* Plain-text document sources:
-*-
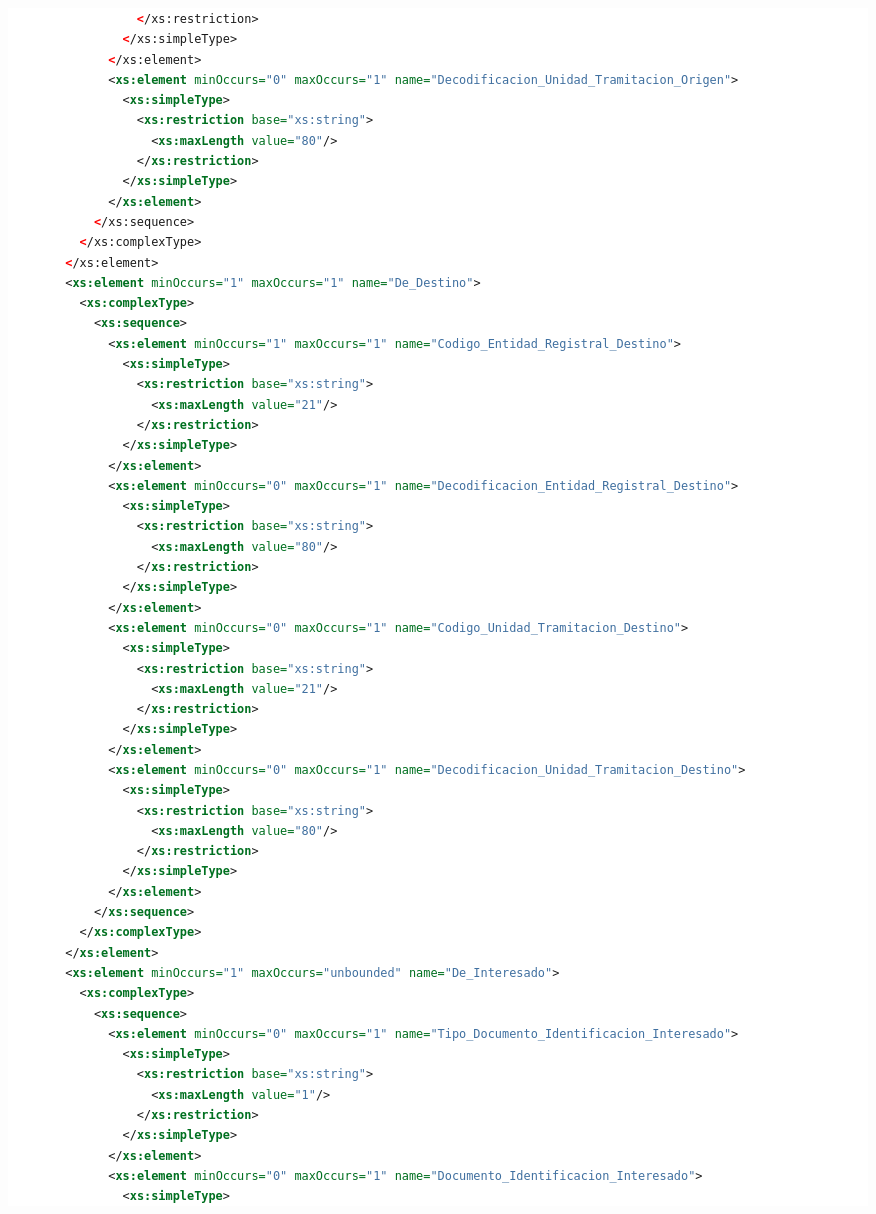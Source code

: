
 ```xml
                  </xs:restriction>
                </xs:simpleType>
              </xs:element>
              <xs:element minOccurs="0" maxOccurs="1" name="Decodificacion_Unidad_Tramitacion_Origen">
                <xs:simpleType>
                  <xs:restriction base="xs:string">
                    <xs:maxLength value="80"/>
                  </xs:restriction>
                </xs:simpleType>
              </xs:element>
            </xs:sequence>
          </xs:complexType>
        </xs:element>
        <xs:element minOccurs="1" maxOccurs="1" name="De_Destino">
          <xs:complexType>
            <xs:sequence>
              <xs:element minOccurs="1" maxOccurs="1" name="Codigo_Entidad_Registral_Destino">
                <xs:simpleType>
                  <xs:restriction base="xs:string">
                    <xs:maxLength value="21"/>
                  </xs:restriction>
                </xs:simpleType>
              </xs:element>
              <xs:element minOccurs="0" maxOccurs="1" name="Decodificacion_Entidad_Registral_Destino">
                <xs:simpleType>
                  <xs:restriction base="xs:string">
                    <xs:maxLength value="80"/>
                  </xs:restriction>
                </xs:simpleType>
              </xs:element>
              <xs:element minOccurs="0" maxOccurs="1" name="Codigo_Unidad_Tramitacion_Destino">
                <xs:simpleType>
                  <xs:restriction base="xs:string">
                    <xs:maxLength value="21"/>
                  </xs:restriction>
                </xs:simpleType>
              </xs:element>
              <xs:element minOccurs="0" maxOccurs="1" name="Decodificacion_Unidad_Tramitacion_Destino">
                <xs:simpleType>
                  <xs:restriction base="xs:string">
                    <xs:maxLength value="80"/>
                  </xs:restriction>
                </xs:simpleType>
              </xs:element>
            </xs:sequence>
          </xs:complexType>
        </xs:element>
        <xs:element minOccurs="1" maxOccurs="unbounded" name="De_Interesado">
          <xs:complexType>
            <xs:sequence>
              <xs:element minOccurs="0" maxOccurs="1" name="Tipo_Documento_Identificacion_Interesado">
                <xs:simpleType>
                  <xs:restriction base="xs:string">
                    <xs:maxLength value="1"/>
                  </xs:restriction>
                </xs:simpleType>
              </xs:element>
              <xs:element minOccurs="0" maxOccurs="1" name="Documento_Identificacion_Interesado">
                <xs:simpleType>
```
-*-
* WORK INSTRUCTIONS:
For each line in the entries that contains the string "minOccurs", make a copy.

* EXPECTED OUTPUT:
              <xs:element minOccurs="0" maxOccurs="1" name="Decodificacion_Unidad_Tramitacion_Origen">
        <xs:element minOccurs="1" maxOccurs="1" name="De_Destino">
              <xs:element minOccurs="1" maxOccurs="1" name="Codigo_Entidad_Registral_Destino">
              <xs:element minOccurs="0" maxOccurs="1" name="Decodificacion_Entidad_Registral_Destino">
              <xs:element minOccurs="0" maxOccurs="1" name="Codigo_Unidad_Tramitacion_Destino">
              <xs:element minOccurs="0" maxOccurs="1" name="Decodificacion_Unidad_Tramitacion_Destino">
        <xs:element minOccurs="1" maxOccurs="unbounded" name="De_Interesado">
              <xs:element minOccurs="0" maxOccurs="1" name="Tipo_Documento_Identificacion_Interesado">
              <xs:element minOccurs="0" maxOccurs="1" name="Documento_Identificacion_Interesado">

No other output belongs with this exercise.